‘the health of the people is really the foundation upon which all their happiness and all their powers as a state depend’ - Benjamin Disraeli
By definition the public health system exists to meet the health care needs of the public. It is a government-administered, publicly-funded, universally-applied service. Or that, at least, is what most people imagine to be the case. The reality in 2006 is very different.
The cost of health care is very high, in part due to increases in the cost of the purchase of hi-tech diagnostic tools, advances in treatment options, the increasing cost of pharmaceuticals and also to the cost pressures of specialist recruitment and retention in a highly competitive global market. And the administrative cost of the health bureaucracy seems to suffer from the sort of exponential growth which must be the envy of many businesses.
The result is simply that health services in New Zealand have been rationed. Not all New Zealanders have access to health care in a timely, affordable manner. In fact we’ve been put on very short rations indeed. Those who can, take out private health insurance. Those who can’t, wait….and wait……and wait. More than 12,000 tax-paying New Zealanders have been either removed from their places on waiting lists around the country or been advised that they soon will be. Instead of patiently waiting to see a specialist, they are to return to their GPs. It seems that only those in the direst need are able to receive the attention they are entitled to. On the face of it, some elective surgery seems to be suited to lower priority status. But given only a little reflection it is clear that any need for surgery is a situation which must cause discomfort, inconvenience, reduced quality of life and may require additional care for the patient.
In addition to being cruel, it seems so short-sighted to leave patients until their level of acuity is high, and therefore more expensive, before giving them access to appropriate treatment. Some District Health Boards have accepted that they face a grim choice: balance the budget through finding efficiencies or cut services. Many DHBs have already cut all the fat from their systems but still believe they are under-funded for the services they provide. The DHB solution, despite being an unpopular one for elected representatives to choose, is to cut services.
Democrats for social credit believe that one of the most obvious flaws in the funding of the health system is the practice of government borrowing money from overseas banks and on-lending it through the Ministry of Health to DHBs. These borrowed funds are subject to the usual market interest rates which inflate the repayment figures making paying for capital expenditure such as the purchase of new equipment or the building of a new hospital an even more expensive component of the health budget. Our solution is for the government to borrow the money from our own Reserve Bank of New Zealand, without interest but with a small administration charge. In this way, the principal sum is repaid quickly and only once, not three times over as can be the case with interest-bearing debt. We propose that the health sector have access to cheaper money. It’s that simple.
Of course there are many aspects of the health sector which could benefit tremendously from a move to Reserve Bank funding options. The aged care facilities which were either closed down or handed over to the private sector could be re-established. Afterall, which part of “public health care” do our older people not belong in? They are members of the New Zealand public, their health determines their ability to participate in their communities, and many of them are in need of care. Yet they are excluded by virtue of cost of provision of the care they need.
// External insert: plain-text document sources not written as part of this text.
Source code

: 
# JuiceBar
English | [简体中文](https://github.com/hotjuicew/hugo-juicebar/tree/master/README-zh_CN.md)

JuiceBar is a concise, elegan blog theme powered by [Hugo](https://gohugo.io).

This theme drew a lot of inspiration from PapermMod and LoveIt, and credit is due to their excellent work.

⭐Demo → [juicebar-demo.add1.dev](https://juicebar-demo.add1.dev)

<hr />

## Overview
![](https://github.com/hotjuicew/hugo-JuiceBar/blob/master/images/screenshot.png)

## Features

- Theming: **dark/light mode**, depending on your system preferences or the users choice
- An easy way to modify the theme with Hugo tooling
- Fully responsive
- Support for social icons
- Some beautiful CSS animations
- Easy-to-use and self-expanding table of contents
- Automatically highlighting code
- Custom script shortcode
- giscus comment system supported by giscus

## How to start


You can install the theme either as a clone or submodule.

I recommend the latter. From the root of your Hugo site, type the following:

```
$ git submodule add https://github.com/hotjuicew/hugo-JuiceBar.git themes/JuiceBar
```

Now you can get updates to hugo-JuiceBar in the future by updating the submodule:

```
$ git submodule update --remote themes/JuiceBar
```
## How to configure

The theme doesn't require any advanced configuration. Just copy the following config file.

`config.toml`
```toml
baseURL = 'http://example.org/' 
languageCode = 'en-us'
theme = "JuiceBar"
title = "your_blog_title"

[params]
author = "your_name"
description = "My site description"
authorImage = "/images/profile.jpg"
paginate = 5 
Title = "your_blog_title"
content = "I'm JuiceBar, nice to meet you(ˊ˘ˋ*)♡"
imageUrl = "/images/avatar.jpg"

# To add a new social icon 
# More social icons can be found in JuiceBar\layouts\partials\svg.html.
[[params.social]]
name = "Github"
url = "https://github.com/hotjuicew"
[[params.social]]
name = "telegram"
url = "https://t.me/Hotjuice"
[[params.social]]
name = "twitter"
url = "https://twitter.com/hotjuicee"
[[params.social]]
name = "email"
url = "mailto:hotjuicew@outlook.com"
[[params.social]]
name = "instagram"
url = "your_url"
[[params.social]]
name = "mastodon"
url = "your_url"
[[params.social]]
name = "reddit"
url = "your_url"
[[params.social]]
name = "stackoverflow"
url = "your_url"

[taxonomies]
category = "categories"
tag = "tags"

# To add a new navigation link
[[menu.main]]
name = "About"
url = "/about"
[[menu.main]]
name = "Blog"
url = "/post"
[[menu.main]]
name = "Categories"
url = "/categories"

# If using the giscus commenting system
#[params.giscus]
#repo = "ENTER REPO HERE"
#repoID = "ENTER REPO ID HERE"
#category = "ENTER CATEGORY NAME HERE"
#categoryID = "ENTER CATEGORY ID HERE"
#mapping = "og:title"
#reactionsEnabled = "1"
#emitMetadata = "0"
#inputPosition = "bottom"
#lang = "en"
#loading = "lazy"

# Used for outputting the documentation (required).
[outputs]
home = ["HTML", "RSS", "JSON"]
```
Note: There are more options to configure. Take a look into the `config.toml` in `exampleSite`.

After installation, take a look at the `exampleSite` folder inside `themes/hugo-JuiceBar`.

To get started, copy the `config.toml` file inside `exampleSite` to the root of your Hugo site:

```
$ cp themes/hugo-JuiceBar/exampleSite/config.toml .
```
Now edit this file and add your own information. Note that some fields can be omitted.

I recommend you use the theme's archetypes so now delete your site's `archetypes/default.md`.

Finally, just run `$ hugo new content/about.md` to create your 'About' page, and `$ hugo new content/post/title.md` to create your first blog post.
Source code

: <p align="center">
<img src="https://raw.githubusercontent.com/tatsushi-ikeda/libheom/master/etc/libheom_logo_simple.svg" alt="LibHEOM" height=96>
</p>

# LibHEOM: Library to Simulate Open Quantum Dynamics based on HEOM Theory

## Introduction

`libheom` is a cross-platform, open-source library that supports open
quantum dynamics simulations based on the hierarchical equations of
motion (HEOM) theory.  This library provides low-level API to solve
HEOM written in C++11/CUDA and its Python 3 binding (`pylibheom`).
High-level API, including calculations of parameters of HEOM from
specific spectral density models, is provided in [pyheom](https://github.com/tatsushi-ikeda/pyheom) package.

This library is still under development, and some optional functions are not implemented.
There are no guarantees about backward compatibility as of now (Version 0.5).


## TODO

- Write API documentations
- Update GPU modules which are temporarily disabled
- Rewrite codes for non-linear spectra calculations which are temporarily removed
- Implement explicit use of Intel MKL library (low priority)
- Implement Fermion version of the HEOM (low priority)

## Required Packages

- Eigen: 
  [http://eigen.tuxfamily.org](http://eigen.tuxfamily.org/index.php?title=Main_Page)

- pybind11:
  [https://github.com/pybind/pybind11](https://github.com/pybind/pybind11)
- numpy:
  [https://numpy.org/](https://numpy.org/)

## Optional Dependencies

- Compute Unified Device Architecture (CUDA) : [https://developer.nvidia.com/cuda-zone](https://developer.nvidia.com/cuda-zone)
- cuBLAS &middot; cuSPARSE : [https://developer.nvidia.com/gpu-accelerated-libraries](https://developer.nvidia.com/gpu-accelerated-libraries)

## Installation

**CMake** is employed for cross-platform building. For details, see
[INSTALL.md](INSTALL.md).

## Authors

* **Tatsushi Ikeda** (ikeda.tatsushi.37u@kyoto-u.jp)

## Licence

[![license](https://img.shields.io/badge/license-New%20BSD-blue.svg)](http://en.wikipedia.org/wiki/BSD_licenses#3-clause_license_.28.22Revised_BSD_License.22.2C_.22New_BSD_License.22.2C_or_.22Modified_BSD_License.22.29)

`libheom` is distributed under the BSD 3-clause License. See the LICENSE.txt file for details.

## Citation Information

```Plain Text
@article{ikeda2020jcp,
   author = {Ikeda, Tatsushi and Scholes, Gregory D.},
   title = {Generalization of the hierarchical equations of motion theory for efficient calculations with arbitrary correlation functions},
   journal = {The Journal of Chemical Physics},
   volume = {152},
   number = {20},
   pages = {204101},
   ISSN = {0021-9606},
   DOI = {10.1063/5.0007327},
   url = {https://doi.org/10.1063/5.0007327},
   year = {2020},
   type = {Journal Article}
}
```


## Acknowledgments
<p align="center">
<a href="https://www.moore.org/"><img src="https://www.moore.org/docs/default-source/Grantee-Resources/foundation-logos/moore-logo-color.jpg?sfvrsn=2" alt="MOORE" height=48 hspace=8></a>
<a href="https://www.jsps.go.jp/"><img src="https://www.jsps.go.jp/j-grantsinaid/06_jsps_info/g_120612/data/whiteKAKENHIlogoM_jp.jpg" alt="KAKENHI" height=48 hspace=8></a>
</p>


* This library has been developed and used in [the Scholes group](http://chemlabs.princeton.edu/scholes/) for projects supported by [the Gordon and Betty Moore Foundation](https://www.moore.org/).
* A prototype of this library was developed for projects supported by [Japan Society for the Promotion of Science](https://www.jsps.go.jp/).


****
The government has devised any number of “strategies”, many of which come with a “toolkit”, aimed at prevention or targeting specific groups or populations. That’s all great, on paper, but is not going to benefit too many souls if in the final analysis the cry is “we can’t afford it”. We can afford it, all of it, if the political will to explore the Reserve Bank funding option exists.
A cynic might wonder whether the DHB structure was actually established to create a buffer between the government and the people on the health issue. Certainly the big dream of democratically elected representatives making good health provision decisions on behalf of local people seems to be fading as the impact of financial constraints is realised. What we need to remember is that the buck stops with the government. That is where the decisions about funding allocations originate. The government decides from whom the money needed shall be borrowed.
Instead band-aiding unbalanced books by manipulating waiting lists, the government needs to listen to Democrats for social credit and employ Reserve Bank funding mechanisms to deliver a sustainable solution for health funding problems. New Zealanders want and deserve an accessible, affordable public health system.